**What you are asked to do:** Write out, exactly as they stand, the line containing "(GMS, GFZ Potsdam)." and all subsequent lines up to and including the final line of the records.

**Data provided:**

BEGIN

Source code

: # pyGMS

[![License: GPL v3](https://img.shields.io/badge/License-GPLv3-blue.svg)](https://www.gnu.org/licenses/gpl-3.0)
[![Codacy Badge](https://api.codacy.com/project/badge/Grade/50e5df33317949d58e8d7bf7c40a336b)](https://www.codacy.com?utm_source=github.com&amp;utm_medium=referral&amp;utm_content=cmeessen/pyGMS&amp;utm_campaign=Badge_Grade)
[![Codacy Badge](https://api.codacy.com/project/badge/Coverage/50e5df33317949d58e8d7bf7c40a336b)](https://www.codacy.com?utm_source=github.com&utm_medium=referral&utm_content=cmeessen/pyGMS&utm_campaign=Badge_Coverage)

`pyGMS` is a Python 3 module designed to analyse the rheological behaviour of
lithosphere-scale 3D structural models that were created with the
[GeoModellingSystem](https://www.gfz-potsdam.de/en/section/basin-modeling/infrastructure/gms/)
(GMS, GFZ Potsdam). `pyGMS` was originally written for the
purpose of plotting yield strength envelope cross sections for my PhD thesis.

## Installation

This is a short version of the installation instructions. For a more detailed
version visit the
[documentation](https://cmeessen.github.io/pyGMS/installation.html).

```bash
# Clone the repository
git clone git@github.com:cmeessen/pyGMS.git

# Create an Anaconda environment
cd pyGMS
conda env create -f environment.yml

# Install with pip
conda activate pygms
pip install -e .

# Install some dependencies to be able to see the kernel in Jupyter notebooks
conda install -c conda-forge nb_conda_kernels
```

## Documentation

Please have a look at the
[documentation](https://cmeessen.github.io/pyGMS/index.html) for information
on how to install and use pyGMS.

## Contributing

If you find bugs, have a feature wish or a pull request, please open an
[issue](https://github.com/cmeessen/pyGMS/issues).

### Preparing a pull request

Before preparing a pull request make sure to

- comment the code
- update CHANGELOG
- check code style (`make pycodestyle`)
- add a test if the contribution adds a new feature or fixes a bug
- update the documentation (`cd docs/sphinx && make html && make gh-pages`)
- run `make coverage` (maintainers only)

END

**Solved problem:**
(GMS, GFZ Potsdam). `pyGMS` was originally written for the
purpose of plotting yield strength envelope cross sections for my PhD thesis.

## Installation

This is a short version of the installation instructions. For a more detailed
version visit the
[documentation](https://cmeessen.github.io/pyGMS/installation.html).

```bash
# Clone the repository
git clone git@github.com:cmeessen/pyGMS.git

# Create an Anaconda environment
cd pyGMS
conda env create -f environment.yml

# Install with pip
conda activate pygms
pip install -e .

# Install some dependencies to be able to see the kernel in Jupyter notebooks
conda install -c conda-forge nb_conda_kernels
```

## Documentation

Please have a look at the
[documentation](https://cmeessen.github.io/pyGMS/index.html) for information
on how to install and use pyGMS.

## Contributing

If you find bugs, have a feature wish or a pull request, please open an
[issue](https://github.com/cmeessen/pyGMS/issues).

### Preparing a pull request

Before preparing a pull request make sure to

- comment the code
- update CHANGELOG
- check code style (`make pycodestyle`)
- add a test if the contribution adds a new feature or fixes a bug
- update the documentation (`cd docs/sphinx && make html && make gh-pages`)
- run `make coverage` (maintainers only)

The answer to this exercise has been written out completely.